One in six Americans uses cannabidiol-based or cannabis-derived products. Cannabidiol is a substrate of CYP3A, but its role as a potential CYP3A inhibitor remains unclear. We hypothesized that cannabidiol would inhibit CYP3A-mediated metabolism of tacrolimus. This report is an interim analysis of an open-label, three-period, fixed-sequence, crossover study in healthy participants. Participants first received a single dose of tacrolimus 5 mg orally. After washout, participants later received cannabidiol titrated to 5 mg/kg twice daily for 14 days to reach a steady state, followed by a second single dose of tacrolimus 5 mg orally. Tacrolimus concentrations in whole blood were measured by UHPLC-MS/MS method. Pharmacokinetic parameters were calculated by noncompartmental analysis. Twelve participants completed all periods of the study. The maximum concentration (C_max) of tacrolimus increased 4.2-fold (P < 0.0001) with cannabidiol (40.2 ± 13.5 ng/mL) compared with without cannabidiol (9.85 ± 4.63 ng/mL). The area under the concentration-vs.-time curve (AUC_0-∞) increased 3.1-fold (P < 0.0001). No change in half-life (t_1/2) was observed. This study demonstrates that cannabidiol increases tacrolimus exposure. Our data suggest the need for dose reduction in tacrolimus and frequent therapeutic dose monitoring in transplant patients taking cannabidiol concomitantly. Whether this observed interaction occurred due to the inhibition of CYP3A4 and/or CYP3A5 in the liver, intestine, or both, or intestinal drug transporters (e.g., p-glycoprotein) during the first-pass elimination remains to be elucidated.

Figure 1

Study design. The study is a single‐center, open‐label, three‐period, fixed‐sequence, crossover phase I study.
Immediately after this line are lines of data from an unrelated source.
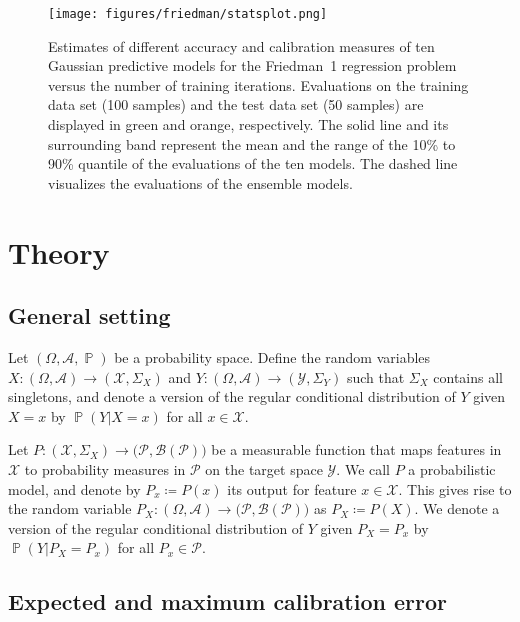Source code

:\documentclass{article}
\DeclareMathOperator{\Prob}{\mathbb{P}}
\begin{document}
\begin{figure}[htp]
    \begin{center}
        \texttt{[image: figures/friedman/statsplot.png]}
        \caption{Estimates of different accuracy and calibration measures of ten
        Gaussian predictive models for the Friedman~1 regression problem versus
        the number of training iterations.
        Evaluations on the training data set (100 samples) and the test data set
        (50 samples) are displayed in green and orange, respectively. The solid line
        and its surrounding band represent the mean and the range of the 10\% to 90\%
        quantile of the evaluations of the ten models. The dashed line visualizes the
        evaluations of the ensemble models.}
        \label{fig:friedman1}
    \end{center}
\end{figure}

\section{Theory}
\label{app:theory}

\subsection{General setting}

Let $(\Omega, \mathcal{A}, \Prob)$ be a probability space. Define the random
variables $X \colon (\Omega, \mathcal{A}) \to (\mathcal{X}, \Sigma_X)$
and $Y \colon (\Omega, \mathcal{A}) \to (\mathcal{Y}, \Sigma_Y)$
such that $\Sigma_X$ contains all singletons, and denote a version of the regular
conditional distribution of $Y$ given $X = x$ by $\Prob(Y|X = x)$ for all
$x \in \mathcal{X}$.

Let $P \colon (\mathcal{X}, \Sigma_X) \to \big(\mathcal{P}, \mathcal{B}(\mathcal{P})\big)$
be a measurable function that maps features in $\mathcal{X}$ to
probability measures in $\mathcal{P}$ on the target space $\mathcal{Y}$.
We call $P$ a probabilistic model, and denote by $P_x \coloneqq P(x)$ its
output for feature $x \in \mathcal{X}$. This gives rise to the random
variable $P_X \colon (\Omega, \mathcal{A}) \to \big(\mathcal{P}, \mathcal{B}(\mathcal{P})\big)$
as $P_X \coloneqq P(X)$. We denote a version of the regular conditional distribution
of $Y$ given $P_X = P_x$ by $\Prob(Y| P_X = P_x)$ for all $P_x \in \mathcal{P}$.

\subsection{Expected and maximum calibration error}
\label{app:ece_mce}
\end{document}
The interim analysis compared the area under the curve from time zero to infinity (AUC_0‐∞) ratio of tacrolimus between Period 1 (tacrolimus without cannabidiol) and Period 3 (tacrolimus with cannabidiol) in healthy volunteers. BID, twice daily; FU, follow up.

Figure 2

Pharmacokinetic profiles of tacrolimus in 12 healthy participants. The mean concentration–time plots of tacrolimus without cannabidiol (Tac; solid circles) and tacrolimus with cannabidiol (Tac + CBD; open circles) on a linear scale (left) and logarithmic scale (right) obtained from 12 healthy participants. The C _max increased 4.2‐fold (P < 0.0001; 95% confidence interval (95% CI) 2.93 to 5.95) and AUC_0‐∞ increased 3.1‐fold (P < 0.0001; 95% CI 2.62 to 3.60) with steady‐state cannabidiol use. Data points were plotted with geometric mean and 95% CI.

Figure 3

Tacrolimus pharmacokinetic parameters comparisons with and without cannabidiol (N = 12). The geometric mean and 95% confidence interval (95% CI) were plotted for each pharmacokinetic parameter except T _max, which was plotted as a median due to its ordinal nature. (a, b) Concomitant steady‐state cannabidiol led to increases in C _max and AUC_0‐∞. (c) No change in T _max was observed. (d, e) concomitant steady‐state cannabidiol led to decreases in CL/F and V _z/F. (f) No change in half‐life was observed. AUC_0‐∞, area under the curve from time zero to infinity; CBD, cannabidiol; CL/F, oral clearance; C _max, maximal blood concentration; Tac, tacrolimus; T _max, time to maximal blood concentration; t _1/2, terminal elimination half‐life; V _z/F, terminal phase distribution volume. ****P < 0.0001.

Figure 4

Cannabidiol steady‐state concentrations. Concentration–time plots of cannabidiol (5 mg/kg BID) at steady‐state were shown in (a) linear scale and (b) semi‐log scale. (c) Steady‐state trough concentrations of cannabidiol of Period 3. (d) The association of cannabidiol C _trough with tacrolimus AUC_0‐∞ fold change from Period 3 to Period 1 was assessed with simple linear regression with 95% confidence interval (95% CI) bands. AUC_0‐∞, area under the curve from time zero to infinity; BID, twice daily; CBD, cannabidiol; C _trough, trough concentration at steady state.